Notes of Harmony - May 12, 2015

posted May 12, 2015, 2:12 PM by Unknown user   [ updated Jul 24, 2015, 2:19 PM by Denise Taylor ]
Hello Sisters in Song!

Thank you so much for the honor of the Spirit Award! You are an awesome group of ladies, and I'm proud to be among you!

Congratulate Shirley Ayers when you see her! She has passed her audition and is now on the way to becoming a member of OSC. Yay Shirley!!

We have a few CHANGES to make to our Directory. If you will put these in your own copy as they come in, you will be up-to-date without reprinting!
Add Anita Treichel (Kathy's Sis). She is a Bari and her address is Boulder City, NV. Cell 702-501-9251
Remove Kim Byron - she has resigned, as she is moving to Washington when school is out.
Lori McGinty would like you to use her Oregon Spirit email only.
Remember everyone has OSC email, built on the same formula:

I know you've been dying to see the second part of the list below: Ten Qualities of Effective Team Members, so here it is. See yourself in them? We sure are going to need our best team-player qualities to shine in the next few months. We don't want stress to color our plans. We'll want to hold each other up, encourage each other, and work our hardest at retaining what we learn as we go. Viva Las Vegas!!!
cat food hearts icon
Onward to Cat World --
Tammy Roberson
Membership Coordinator 

Ten Qualities of an Effective Team Player (2nd half of list!)

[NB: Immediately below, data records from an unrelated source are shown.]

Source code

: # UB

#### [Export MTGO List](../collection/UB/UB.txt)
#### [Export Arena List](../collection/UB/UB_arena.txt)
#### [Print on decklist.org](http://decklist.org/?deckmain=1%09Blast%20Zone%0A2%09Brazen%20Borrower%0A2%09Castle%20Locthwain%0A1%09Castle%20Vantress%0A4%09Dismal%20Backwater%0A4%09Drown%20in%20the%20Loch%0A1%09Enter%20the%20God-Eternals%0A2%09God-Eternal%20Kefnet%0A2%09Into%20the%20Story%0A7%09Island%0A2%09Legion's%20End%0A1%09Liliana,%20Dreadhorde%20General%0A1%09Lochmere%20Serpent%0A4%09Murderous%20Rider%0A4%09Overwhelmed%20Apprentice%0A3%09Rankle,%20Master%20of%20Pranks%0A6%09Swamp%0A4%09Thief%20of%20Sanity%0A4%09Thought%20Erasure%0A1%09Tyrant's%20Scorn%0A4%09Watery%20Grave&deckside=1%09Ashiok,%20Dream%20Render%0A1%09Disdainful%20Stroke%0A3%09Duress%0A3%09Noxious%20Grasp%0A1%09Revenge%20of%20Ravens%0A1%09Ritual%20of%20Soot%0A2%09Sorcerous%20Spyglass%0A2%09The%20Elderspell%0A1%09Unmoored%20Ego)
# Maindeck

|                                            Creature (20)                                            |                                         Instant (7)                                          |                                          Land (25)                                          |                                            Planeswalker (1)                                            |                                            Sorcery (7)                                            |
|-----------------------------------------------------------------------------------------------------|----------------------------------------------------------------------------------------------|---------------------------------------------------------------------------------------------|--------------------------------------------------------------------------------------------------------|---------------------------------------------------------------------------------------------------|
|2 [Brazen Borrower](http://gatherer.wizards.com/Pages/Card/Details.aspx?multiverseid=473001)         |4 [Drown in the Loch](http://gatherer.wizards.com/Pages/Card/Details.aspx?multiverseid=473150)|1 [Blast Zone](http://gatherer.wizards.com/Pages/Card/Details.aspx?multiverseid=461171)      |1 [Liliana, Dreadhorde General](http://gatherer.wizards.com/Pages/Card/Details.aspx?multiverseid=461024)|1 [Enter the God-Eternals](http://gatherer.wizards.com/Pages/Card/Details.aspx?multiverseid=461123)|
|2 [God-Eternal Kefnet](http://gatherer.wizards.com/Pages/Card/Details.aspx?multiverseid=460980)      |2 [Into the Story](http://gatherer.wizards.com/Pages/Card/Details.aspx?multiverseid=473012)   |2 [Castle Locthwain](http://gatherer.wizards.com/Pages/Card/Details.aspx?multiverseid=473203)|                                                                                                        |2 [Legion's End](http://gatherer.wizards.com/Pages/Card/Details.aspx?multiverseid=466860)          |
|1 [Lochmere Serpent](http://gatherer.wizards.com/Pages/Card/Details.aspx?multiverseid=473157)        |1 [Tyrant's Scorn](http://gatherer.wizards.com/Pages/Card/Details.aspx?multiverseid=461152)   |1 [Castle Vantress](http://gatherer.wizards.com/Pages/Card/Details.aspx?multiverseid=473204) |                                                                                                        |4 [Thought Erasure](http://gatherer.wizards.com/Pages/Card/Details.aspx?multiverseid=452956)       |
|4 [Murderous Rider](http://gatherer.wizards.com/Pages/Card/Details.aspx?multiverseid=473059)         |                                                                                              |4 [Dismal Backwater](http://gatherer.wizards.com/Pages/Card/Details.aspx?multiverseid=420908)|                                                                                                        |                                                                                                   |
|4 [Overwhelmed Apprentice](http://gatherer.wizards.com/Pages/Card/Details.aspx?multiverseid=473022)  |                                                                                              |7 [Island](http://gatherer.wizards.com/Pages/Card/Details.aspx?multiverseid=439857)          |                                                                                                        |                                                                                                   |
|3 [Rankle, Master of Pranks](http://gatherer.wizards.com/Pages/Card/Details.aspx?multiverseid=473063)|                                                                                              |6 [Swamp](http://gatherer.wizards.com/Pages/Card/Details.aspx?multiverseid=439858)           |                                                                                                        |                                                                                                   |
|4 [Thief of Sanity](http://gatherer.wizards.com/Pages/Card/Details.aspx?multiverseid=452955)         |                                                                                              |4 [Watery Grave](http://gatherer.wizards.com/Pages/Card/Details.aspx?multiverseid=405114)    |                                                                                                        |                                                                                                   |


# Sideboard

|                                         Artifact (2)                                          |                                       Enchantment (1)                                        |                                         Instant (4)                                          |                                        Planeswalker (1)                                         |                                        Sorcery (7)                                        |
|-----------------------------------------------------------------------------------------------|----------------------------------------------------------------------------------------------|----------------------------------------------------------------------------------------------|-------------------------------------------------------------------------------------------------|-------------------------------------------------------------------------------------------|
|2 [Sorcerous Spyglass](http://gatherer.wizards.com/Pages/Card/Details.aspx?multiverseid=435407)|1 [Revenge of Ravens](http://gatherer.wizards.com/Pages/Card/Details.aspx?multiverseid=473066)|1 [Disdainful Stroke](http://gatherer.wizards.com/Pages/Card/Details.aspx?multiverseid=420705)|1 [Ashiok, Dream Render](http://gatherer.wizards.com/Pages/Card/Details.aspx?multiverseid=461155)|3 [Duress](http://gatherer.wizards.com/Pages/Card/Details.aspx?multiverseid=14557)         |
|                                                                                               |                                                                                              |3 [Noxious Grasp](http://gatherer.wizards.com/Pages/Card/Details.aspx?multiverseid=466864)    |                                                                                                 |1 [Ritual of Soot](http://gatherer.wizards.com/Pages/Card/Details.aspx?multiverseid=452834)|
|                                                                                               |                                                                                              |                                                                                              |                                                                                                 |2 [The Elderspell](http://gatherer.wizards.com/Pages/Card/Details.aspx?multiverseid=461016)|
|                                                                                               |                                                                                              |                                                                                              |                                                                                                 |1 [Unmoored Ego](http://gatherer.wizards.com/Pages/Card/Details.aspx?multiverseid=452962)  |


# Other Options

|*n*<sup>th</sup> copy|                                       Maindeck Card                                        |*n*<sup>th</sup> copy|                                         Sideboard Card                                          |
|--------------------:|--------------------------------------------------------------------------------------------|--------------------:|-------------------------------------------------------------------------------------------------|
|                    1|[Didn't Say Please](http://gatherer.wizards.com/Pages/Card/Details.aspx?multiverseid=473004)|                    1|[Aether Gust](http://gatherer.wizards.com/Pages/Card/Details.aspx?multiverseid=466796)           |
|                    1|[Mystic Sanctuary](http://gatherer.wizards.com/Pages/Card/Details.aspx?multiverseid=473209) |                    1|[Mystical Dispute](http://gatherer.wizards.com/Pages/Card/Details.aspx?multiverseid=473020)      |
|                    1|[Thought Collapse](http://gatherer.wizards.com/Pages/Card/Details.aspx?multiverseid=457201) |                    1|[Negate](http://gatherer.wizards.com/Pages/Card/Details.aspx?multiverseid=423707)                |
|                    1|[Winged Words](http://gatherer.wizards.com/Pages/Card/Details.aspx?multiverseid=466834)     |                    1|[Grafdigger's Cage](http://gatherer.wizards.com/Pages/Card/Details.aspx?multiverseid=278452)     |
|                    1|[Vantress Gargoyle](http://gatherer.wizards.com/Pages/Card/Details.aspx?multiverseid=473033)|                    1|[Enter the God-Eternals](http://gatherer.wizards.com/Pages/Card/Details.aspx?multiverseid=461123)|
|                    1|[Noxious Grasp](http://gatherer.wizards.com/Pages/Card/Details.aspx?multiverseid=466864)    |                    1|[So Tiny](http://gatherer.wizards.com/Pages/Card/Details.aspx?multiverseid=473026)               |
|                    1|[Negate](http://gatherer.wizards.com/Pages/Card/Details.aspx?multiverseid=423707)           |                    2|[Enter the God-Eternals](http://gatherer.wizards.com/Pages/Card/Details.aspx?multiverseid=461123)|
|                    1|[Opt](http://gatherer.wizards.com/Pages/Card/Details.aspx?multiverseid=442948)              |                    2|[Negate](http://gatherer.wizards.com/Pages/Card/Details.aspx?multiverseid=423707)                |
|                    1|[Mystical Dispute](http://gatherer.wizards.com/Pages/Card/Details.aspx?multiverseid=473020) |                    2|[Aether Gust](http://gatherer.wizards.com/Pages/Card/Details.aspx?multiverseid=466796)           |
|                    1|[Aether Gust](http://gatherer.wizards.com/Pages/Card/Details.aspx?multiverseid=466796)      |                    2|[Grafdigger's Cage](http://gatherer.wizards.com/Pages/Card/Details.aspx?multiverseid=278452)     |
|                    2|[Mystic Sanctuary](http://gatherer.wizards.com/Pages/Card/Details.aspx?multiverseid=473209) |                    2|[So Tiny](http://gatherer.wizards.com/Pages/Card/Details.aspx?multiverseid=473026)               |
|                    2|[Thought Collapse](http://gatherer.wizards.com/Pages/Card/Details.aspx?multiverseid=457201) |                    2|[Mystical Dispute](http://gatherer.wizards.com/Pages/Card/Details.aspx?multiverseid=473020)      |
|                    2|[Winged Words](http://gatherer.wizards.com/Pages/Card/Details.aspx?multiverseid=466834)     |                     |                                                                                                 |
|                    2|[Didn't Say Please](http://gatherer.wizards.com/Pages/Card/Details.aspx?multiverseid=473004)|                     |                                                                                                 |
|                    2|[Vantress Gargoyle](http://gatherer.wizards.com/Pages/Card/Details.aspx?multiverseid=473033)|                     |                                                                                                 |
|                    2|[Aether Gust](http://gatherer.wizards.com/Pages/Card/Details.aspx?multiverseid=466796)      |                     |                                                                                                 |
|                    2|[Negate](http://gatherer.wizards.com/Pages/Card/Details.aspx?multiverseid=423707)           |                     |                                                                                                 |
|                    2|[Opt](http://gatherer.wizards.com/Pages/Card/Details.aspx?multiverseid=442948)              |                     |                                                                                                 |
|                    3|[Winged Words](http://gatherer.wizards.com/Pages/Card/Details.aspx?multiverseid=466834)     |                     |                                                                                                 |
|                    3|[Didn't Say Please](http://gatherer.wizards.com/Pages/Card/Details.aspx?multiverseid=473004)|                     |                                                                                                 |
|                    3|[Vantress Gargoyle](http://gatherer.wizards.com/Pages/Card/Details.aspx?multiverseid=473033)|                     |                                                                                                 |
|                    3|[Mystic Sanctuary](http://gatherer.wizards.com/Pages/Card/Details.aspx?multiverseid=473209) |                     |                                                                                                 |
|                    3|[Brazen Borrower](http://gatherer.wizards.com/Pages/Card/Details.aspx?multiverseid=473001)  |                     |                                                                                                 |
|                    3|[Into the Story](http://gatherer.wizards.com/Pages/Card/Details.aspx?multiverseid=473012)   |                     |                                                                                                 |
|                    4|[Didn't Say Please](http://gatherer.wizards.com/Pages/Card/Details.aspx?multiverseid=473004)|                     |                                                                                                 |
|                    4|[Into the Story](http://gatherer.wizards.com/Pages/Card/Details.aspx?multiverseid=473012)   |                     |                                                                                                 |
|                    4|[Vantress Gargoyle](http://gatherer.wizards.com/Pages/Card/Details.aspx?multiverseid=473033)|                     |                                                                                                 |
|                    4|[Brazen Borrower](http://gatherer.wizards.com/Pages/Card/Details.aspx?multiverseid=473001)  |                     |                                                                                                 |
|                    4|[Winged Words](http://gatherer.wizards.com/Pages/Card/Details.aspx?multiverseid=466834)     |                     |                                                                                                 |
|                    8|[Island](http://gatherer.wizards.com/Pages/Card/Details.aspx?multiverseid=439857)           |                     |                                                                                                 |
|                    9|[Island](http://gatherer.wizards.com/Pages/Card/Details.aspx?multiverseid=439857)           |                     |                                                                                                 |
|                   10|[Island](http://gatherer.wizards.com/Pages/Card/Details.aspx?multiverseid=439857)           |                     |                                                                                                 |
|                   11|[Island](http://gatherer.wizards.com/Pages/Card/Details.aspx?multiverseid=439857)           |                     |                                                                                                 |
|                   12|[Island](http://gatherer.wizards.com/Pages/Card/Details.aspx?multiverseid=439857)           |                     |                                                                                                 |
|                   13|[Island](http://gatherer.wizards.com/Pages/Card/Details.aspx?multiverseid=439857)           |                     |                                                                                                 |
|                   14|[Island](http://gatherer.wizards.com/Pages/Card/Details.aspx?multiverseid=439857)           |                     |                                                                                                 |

6.         Treats others in a respectful and supportive manner

Team players treat fellow team members with courtesy and consideration — not just some of the time, but consistently. In addition, they show understanding and the appropriate support of other team members to help get the job done. They don't place conditions on when they'll provide assistance, when they'll choose to listen, and when they'll share information. Good team players also have a sense of humor and know how to have fun (and all teams can use a bit of both), but they don't have fun at someone else's expense. Quite simply, effective team players deal with other people in a professional manner.

Team players who show commitment don't come in any particular style or personality. They don't need to be rah-rah, cheerleader types. In fact, they may even be soft-spoken, but they aren't passive. They care about what the team is doing and they contribute to its success — without needing a push.

Team players with commitment look beyond their own piece of the work and care about the team's overall work. In the end, their commitment is about producing a winning product— not in the sports sense of beating an opponent but in seeing the team succeed and knowing she has contributed to the success. Winning as a team is one of the great motivators of performance. Good team players have and show this motivation.

7.         Shares openly and willingly

Good team players share. They're willing to share information, knowledge, and experience. They take the initiative to keep other team members informed.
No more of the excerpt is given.